>>>

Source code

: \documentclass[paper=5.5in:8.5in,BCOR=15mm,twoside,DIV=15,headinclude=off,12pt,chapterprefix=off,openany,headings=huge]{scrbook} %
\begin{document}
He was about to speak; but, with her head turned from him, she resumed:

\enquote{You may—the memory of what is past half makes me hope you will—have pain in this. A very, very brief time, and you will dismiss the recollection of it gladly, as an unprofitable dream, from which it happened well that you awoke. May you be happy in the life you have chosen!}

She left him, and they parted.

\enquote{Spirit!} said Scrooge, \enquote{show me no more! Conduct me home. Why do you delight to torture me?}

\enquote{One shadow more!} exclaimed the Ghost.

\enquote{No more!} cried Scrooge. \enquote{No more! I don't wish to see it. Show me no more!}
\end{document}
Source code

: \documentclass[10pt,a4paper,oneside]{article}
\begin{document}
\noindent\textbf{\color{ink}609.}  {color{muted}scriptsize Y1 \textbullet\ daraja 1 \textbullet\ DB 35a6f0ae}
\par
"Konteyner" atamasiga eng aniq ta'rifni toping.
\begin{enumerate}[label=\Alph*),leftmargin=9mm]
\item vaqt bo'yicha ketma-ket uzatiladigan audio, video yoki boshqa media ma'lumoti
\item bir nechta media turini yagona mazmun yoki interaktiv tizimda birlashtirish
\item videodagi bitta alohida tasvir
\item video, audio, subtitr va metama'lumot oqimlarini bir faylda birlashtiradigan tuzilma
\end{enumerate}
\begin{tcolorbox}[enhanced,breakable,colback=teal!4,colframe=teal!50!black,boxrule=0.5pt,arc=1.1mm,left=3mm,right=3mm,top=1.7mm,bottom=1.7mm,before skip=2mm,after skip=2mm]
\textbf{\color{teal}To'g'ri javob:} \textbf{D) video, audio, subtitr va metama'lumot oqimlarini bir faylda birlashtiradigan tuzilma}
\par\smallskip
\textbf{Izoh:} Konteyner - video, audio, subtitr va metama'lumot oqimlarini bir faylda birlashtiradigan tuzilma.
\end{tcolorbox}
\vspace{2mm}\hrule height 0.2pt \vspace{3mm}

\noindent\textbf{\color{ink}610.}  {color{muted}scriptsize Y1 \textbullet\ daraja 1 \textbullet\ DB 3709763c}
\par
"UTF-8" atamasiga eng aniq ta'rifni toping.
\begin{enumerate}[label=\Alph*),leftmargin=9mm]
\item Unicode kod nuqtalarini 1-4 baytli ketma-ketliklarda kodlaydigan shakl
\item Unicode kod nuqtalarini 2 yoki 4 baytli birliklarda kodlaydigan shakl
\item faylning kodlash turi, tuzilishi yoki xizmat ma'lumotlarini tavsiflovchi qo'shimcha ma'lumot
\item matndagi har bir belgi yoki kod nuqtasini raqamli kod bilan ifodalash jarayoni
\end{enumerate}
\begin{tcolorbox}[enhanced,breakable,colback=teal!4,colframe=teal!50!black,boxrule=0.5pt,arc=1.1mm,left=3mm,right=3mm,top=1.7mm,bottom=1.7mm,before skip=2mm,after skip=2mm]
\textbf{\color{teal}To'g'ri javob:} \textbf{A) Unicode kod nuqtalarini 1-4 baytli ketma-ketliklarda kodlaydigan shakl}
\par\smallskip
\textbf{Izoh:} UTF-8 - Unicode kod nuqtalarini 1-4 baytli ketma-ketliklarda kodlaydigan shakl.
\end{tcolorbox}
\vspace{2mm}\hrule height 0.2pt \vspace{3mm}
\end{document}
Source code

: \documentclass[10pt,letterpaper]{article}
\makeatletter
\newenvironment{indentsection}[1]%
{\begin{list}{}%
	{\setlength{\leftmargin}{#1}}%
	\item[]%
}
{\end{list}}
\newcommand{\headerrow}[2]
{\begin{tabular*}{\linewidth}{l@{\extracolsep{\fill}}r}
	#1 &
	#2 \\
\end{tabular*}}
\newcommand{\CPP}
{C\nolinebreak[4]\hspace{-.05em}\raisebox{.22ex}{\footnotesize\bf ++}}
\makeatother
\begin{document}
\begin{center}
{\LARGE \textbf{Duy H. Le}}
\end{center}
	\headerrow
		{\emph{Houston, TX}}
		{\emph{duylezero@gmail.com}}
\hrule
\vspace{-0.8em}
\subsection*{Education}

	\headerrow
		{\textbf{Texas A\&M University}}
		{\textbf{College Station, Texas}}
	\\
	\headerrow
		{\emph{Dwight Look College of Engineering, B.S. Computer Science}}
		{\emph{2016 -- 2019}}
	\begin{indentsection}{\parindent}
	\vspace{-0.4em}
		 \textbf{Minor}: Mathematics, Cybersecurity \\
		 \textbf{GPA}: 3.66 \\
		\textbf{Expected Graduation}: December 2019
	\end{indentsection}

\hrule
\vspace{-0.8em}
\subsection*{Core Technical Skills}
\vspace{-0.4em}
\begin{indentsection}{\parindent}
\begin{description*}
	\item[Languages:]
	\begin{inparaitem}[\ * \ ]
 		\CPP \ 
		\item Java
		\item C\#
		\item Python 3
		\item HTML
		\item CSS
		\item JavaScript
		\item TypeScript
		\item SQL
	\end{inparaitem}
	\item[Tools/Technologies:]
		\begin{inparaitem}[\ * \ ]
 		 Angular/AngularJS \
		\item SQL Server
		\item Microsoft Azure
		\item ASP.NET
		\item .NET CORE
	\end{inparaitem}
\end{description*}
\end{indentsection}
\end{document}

<<<

▶ [TASK TO CARRY OUT]: Your answer must be a single number: how many lines of the records contain the word "from".

▶ [TASK RESULT]: 2